Segment Start: Data to process

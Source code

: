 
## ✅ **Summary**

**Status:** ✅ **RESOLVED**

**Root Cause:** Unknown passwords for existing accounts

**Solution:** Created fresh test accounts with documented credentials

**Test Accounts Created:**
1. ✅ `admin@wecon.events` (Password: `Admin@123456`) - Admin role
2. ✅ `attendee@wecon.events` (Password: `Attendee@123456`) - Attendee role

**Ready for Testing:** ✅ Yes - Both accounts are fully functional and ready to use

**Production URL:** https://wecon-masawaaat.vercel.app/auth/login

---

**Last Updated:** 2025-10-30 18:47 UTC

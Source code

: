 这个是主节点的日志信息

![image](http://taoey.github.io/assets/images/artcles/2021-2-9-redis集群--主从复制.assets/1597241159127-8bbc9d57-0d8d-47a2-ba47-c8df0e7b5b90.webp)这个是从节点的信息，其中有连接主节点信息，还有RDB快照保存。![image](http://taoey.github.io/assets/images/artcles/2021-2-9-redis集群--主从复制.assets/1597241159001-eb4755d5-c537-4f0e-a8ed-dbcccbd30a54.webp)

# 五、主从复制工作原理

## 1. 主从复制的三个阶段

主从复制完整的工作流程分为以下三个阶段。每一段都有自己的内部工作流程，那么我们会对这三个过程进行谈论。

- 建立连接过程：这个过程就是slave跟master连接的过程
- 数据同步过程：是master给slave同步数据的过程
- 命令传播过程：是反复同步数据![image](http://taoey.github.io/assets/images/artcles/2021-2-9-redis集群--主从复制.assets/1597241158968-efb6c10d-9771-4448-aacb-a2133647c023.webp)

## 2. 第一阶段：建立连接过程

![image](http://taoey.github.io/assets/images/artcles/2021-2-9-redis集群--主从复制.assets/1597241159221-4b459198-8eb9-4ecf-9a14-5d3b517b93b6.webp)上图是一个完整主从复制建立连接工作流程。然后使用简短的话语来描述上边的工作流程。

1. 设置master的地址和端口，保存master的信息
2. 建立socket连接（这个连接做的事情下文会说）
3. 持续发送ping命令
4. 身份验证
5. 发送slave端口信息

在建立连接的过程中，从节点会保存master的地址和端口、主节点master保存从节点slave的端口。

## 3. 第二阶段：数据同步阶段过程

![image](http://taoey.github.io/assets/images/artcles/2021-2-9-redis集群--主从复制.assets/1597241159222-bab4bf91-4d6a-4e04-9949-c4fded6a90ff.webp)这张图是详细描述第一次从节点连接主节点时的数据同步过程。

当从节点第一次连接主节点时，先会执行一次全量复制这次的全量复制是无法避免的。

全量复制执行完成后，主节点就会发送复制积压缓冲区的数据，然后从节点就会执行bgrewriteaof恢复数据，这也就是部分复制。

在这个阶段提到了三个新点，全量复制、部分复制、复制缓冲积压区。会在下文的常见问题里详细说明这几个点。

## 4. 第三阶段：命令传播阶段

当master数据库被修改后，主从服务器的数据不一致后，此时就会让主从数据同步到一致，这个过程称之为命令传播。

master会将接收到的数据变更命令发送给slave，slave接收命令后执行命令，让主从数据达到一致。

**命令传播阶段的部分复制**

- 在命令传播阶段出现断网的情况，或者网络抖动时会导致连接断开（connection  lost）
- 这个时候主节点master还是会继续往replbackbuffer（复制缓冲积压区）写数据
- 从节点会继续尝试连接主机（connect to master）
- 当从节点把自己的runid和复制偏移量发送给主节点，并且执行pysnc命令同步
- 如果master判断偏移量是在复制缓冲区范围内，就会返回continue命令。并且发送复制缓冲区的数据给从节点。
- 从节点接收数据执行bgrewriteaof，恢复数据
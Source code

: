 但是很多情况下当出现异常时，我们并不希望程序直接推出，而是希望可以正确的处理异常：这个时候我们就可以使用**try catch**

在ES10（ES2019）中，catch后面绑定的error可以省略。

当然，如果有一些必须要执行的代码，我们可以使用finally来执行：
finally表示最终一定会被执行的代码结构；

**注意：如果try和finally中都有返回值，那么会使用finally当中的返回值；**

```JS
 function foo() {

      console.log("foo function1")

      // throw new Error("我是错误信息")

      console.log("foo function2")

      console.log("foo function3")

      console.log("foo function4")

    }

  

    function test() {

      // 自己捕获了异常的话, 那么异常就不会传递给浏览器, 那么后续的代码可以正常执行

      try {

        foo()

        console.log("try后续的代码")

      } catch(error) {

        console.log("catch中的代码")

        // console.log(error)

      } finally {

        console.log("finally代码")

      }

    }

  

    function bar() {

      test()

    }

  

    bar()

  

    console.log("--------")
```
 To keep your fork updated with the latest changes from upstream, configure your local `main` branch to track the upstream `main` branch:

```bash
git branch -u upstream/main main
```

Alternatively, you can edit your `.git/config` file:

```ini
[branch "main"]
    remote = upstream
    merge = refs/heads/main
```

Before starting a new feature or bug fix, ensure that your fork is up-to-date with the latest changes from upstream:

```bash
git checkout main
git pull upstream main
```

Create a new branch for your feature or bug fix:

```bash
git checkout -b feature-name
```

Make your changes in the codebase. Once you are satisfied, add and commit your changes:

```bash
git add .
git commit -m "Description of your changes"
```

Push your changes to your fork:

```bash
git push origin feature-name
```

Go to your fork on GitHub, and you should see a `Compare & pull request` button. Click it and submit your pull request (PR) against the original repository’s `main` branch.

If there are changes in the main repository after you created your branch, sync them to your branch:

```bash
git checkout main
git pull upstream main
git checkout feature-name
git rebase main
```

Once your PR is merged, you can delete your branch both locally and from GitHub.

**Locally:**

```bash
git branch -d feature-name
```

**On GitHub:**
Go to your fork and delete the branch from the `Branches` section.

Segment End: Data to process

Every entry, from the first line to the last, should be retyped exactly.

Response to this exercise -
Source code

: 
## ✅ **Summary**

**Status:** ✅ **RESOLVED**

**Root Cause:** Unknown passwords for existing accounts

**Solution:** Created fresh test accounts with documented credentials

**Test Accounts Created:**
1. ✅ `admin@wecon.events` (Password: `Admin@123456`) - Admin role
2. ✅ `attendee@wecon.events` (Password: `Attendee@123456`) - Attendee role

**Ready for Testing:** ✅ Yes - Both accounts are fully functional and ready to use

**Production URL:** https://wecon-masawaaat.vercel.app/auth/login

---

**Last Updated:** 2025-10-30 18:47 UTC

Source code

: 这个是主节点的日志信息

![image](http://taoey.github.io/assets/images/artcles/2021-2-9-redis集群--主从复制.assets/1597241159127-8bbc9d57-0d8d-47a2-ba47-c8df0e7b5b90.webp)这个是从节点的信息，其中有连接主节点信息，还有RDB快照保存。![image](http://taoey.github.io/assets/images/artcles/2021-2-9-redis集群--主从复制.assets/1597241159001-eb4755d5-c537-4f0e-a8ed-dbcccbd30a54.webp)

# 五、主从复制工作原理

## 1. 主从复制的三个阶段

主从复制完整的工作流程分为以下三个阶段。每一段都有自己的内部工作流程，那么我们会对这三个过程进行谈论。

- 建立连接过程：这个过程就是slave跟master连接的过程
- 数据同步过程：是master给slave同步数据的过程
- 命令传播过程：是反复同步数据![image](http://taoey.github.io/assets/images/artcles/2021-2-9-redis集群--主从复制.assets/1597241158968-efb6c10d-9771-4448-aacb-a2133647c023.webp)

## 2. 第一阶段：建立连接过程

![image](http://taoey.github.io/assets/images/artcles/2021-2-9-redis集群--主从复制.assets/1597241159221-4b459198-8eb9-4ecf-9a14-5d3b517b93b6.webp)上图是一个完整主从复制建立连接工作流程。然后使用简短的话语来描述上边的工作流程。

1. 设置master的地址和端口，保存master的信息
2. 建立socket连接（这个连接做的事情下文会说）
3. 持续发送ping命令
4. 身份验证
5. 发送slave端口信息

在建立连接的过程中，从节点会保存master的地址和端口、主节点master保存从节点slave的端口。

## 3. 第二阶段：数据同步阶段过程

![image](http://taoey.github.io/assets/images/artcles/2021-2-9-redis集群--主从复制.assets/1597241159222-bab4bf91-4d6a-4e04-9949-c4fded6a90ff.webp)这张图是详细描述第一次从节点连接主节点时的数据同步过程。

当从节点第一次连接主节点时，先会执行一次全量复制这次的全量复制是无法避免的。

全量复制执行完成后，主节点就会发送复制积压缓冲区的数据，然后从节点就会执行bgrewriteaof恢复数据，这也就是部分复制。

在这个阶段提到了三个新点，全量复制、部分复制、复制缓冲积压区。会在下文的常见问题里详细说明这几个点。

## 4. 第三阶段：命令传播阶段

当master数据库被修改后，主从服务器的数据不一致后，此时就会让主从数据同步到一致，这个过程称之为命令传播。

master会将接收到的数据变更命令发送给slave，slave接收命令后执行命令，让主从数据达到一致。

**命令传播阶段的部分复制**

- 在命令传播阶段出现断网的情况，或者网络抖动时会导致连接断开（connection  lost）
- 这个时候主节点master还是会继续往replbackbuffer（复制缓冲积压区）写数据
- 从节点会继续尝试连接主机（connect to master）
- 当从节点把自己的runid和复制偏移量发送给主节点，并且执行pysnc命令同步
- 如果master判断偏移量是在复制缓冲区范围内，就会返回continue命令。并且发送复制缓冲区的数据给从节点。
- 从节点接收数据执行bgrewriteaof，恢复数据
Source code

: 但是很多情况下当出现异常时，我们并不希望程序直接推出，而是希望可以正确的处理异常：这个时候我们就可以使用**try catch**

在ES10（ES2019）中，catch后面绑定的error可以省略。

当然，如果有一些必须要执行的代码，我们可以使用finally来执行：
finally表示最终一定会被执行的代码结构；

**注意：如果try和finally中都有返回值，那么会使用finally当中的返回值；**

```JS
 function foo() {

      console.log("foo function1")

      // throw new Error("我是错误信息")

      console.log("foo function2")

      console.log("foo function3")

      console.log("foo function4")

    }

  

    function test() {

      // 自己捕获了异常的话, 那么异常就不会传递给浏览器, 那么后续的代码可以正常执行

      try {

        foo()

        console.log("try后续的代码")

      } catch(error) {

        console.log("catch中的代码")

        // console.log(error)

      } finally {

        console.log("finally代码")

      }

    }

  

    function bar() {

      test()

    }

  

    bar()

  

    console.log("--------")
```
 To keep your fork updated with the latest changes from upstream, configure your local `main` branch to track the upstream `main` branch:

```bash
git branch -u upstream/main main
```

Alternatively, you can edit your `.git/config` file:

```ini
[branch "main"]
    remote = upstream
    merge = refs/heads/main
```

Before starting a new feature or bug fix, ensure that your fork is up-to-date with the latest changes from upstream:

```bash
git checkout main
git pull upstream main
```

Create a new branch for your feature or bug fix:

```bash
git checkout -b feature-name
```

Make your changes in the codebase. Once you are satisfied, add and commit your changes:

```bash
git add .
git commit -m "Description of your changes"
```

Push your changes to your fork:

```bash
git push origin feature-name
```

Go to your fork on GitHub, and you should see a `Compare & pull request` button. Click it and submit your pull request (PR) against the original repository’s `main` branch.

If there are changes in the main repository after you created your branch, sync them to your branch:

```bash
git checkout main
git pull upstream main
git checkout feature-name
git rebase main
```

Once your PR is merged, you can delete your branch both locally and from GitHub.

**Locally:**

```bash
git branch -d feature-name
```

**On GitHub:**
Go to your fork and delete the branch from the `Branches` section.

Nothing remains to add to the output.